Erstellt von Tanja Trausmuth am 04. Feb. 2021

Beschreibung

Bereits seit Mai 2012, wobei im Zuge von Aufschließungsarbeiten erste Funde einer römischen Villa entdeckt wurden, fanden bis zum Jahr 2019 immer wieder archäologische Grabungen auf den Kirchäckern in Weiden am See statt, wobei insgesamt 144 Grundstücke von einem Team der ARGE-Zeitalter untersucht werden konnten.

Das erforschte Areal weist eine lange Besiedlungsgeschichte auf, welche bereits in der Mittleren Jungsteinzeit (ca. 5000 bis 4400 v. Chr.), dokumentiert durch Wandgräbchen zweier langrechteckiger Bauten, Abfall- und Arbeitsgruben sowie Fragmenten grober Gebrauchskeramik und Werkzeugen aus Feuerstein, begann.

An frühbronzezeitlichen (ca. 2200 bis 1600 v. Chr.) Befunden konnte zusätzlich zu Siedlungsstrukturen ein Gräberfeld der Wieselburger Kultur mit vorwiegend Einzelgräbern mit Körperbestattungen in Hockerlage aufgefunden werden, welches eines der größten Gräberfelder des Burgenlandes zu sein scheint.
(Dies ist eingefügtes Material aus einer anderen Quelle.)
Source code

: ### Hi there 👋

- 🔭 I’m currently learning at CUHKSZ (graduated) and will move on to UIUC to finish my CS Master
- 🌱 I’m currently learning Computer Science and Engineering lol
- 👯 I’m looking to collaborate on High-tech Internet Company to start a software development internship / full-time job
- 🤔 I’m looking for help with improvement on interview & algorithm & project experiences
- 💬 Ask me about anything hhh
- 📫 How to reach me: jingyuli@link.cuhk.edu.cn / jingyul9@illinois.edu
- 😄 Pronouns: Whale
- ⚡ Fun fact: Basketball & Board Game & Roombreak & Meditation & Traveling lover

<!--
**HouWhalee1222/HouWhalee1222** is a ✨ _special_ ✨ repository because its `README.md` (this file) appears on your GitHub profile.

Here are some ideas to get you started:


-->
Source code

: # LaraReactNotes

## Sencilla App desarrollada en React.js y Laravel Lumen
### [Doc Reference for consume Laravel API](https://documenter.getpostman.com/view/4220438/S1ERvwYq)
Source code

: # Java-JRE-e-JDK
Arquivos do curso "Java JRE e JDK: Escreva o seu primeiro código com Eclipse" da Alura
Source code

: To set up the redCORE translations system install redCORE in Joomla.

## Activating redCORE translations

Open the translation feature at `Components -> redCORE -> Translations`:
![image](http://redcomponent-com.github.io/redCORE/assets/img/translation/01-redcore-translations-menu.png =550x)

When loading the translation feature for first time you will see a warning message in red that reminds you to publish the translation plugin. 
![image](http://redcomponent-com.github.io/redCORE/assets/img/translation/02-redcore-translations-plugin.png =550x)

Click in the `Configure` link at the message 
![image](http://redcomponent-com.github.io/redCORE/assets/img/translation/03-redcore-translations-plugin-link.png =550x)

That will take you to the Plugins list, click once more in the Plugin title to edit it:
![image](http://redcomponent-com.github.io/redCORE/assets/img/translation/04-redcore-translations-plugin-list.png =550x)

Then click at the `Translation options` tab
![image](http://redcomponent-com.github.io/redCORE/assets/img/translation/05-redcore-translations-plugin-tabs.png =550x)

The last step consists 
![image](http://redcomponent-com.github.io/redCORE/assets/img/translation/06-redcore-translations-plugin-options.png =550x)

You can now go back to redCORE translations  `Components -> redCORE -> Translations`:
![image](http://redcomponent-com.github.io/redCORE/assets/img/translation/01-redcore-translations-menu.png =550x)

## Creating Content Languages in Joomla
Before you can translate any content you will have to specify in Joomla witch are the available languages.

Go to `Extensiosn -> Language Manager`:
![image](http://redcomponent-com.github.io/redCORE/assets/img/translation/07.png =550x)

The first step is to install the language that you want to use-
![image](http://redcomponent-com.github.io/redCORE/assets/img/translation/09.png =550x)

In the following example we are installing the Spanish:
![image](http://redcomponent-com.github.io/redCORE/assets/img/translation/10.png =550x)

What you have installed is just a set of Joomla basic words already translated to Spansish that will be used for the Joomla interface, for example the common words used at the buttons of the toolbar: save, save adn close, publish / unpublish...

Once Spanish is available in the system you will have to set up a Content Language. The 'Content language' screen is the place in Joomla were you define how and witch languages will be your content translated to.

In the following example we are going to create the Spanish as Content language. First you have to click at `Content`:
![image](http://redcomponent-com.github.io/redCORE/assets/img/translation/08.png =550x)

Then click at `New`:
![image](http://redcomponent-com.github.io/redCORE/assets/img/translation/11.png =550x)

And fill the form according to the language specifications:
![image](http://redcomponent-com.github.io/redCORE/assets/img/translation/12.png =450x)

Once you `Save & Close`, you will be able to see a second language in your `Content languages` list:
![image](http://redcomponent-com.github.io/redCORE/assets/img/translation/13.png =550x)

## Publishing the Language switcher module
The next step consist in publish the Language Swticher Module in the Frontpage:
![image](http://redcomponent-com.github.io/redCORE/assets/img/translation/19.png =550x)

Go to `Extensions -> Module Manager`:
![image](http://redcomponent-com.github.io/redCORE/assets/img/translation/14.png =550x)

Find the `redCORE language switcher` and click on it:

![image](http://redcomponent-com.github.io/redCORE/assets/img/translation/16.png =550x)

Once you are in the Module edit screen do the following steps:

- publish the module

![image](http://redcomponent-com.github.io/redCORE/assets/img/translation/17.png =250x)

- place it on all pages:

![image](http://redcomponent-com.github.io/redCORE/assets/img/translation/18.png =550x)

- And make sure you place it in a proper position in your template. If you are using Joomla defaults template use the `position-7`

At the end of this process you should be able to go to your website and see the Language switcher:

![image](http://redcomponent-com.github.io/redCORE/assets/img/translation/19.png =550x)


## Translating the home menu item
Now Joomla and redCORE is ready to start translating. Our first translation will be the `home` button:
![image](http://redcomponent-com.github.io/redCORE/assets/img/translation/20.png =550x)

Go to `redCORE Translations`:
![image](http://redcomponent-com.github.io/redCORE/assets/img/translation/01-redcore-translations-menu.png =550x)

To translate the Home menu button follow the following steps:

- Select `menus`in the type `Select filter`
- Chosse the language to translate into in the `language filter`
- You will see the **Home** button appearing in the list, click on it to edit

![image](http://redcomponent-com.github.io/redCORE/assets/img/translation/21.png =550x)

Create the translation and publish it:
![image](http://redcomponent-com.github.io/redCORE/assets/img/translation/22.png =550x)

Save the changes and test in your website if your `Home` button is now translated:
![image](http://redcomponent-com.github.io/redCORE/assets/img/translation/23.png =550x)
Das Fundmaterial umfasste neben Keramikgefäßen (Amphoren, Töpfen, Schalen, Schüsseln), Bronzegegenstände (verschiedene Nadeltypen, Spiralröllchen, Spiralarmreifen, Noppenringe, Ösenhalsreifen, einen Griffplattendolch sowie einen Vollgriffdolch aus dem Aunjetitz-Milieu), Anhänger und Nadeln aus Knochen, Ketten aus Dentalium (Zahnschalen von Weichtieren) und Feuersteinabschläge.

Besondere Bedeutung scheint die Fundstelle auch in der Römischen Kaiserzeit (ca. 15 v. Chr. bis 3. Jahrhundert n. Chr.) genossen zu haben, wie zahlreiche Siedlungsbefunde und großflächige Materialentnahmegruben sowie verschiedene Gräber, Gräben und Grabensysteme belegen.

Im Bereich des römischen Landguts, der sogenannten Villa rustica aus dem 3. Jahrhundert n. Chr., welche eine insgesamte Größe von ca. 3.500m2 umfasst, konnte im Jahr 2015 der Südteil der dazugehörigen Thermenanlage untersucht werden. Der Badetrakt bildet dabei im südwestlichen Teil der Villenanlage, etwa 18 Meter über die Bauflucht hinausragend, einen eigenen Baublock, wovon Mauerfundamente eines durch eine Fußbodenheizung beheizten, sogenannten hypokaustierten Raumes samt zugehörigem Präfurnium (über einen Heizkanal verbundener, meist außerhalb liegender Heizraum) sowie verschiedene Entwässerungskanäle von den Archäologen entdeckt werden konnten. Mit Wasser gespeist wurde die Thermenanlage wahrscheinlich von einem südwestlich davon gelegenen Brunnen, wovon hölzerne Einbauten von zwei ineinander gesetzten, annähernd quadratischen Brunnenkästen aufgefunden wurden. Zu den besonderen Befunden zählten auch Estriche mit den Abdrücken der Fußbodenplatten und Reste der ehemals vorhandenen Mosaike.

Aus der Völkerwanderungszeit (ca. 300 bis 600 n. Chr.) stammen Siedlungsnachweise mit zwei rechteckigen Grundrissen von Grubenhäusern, deren aufgehende Konstruktionen einst von jeweils 6 Pfosten gestützt wurden.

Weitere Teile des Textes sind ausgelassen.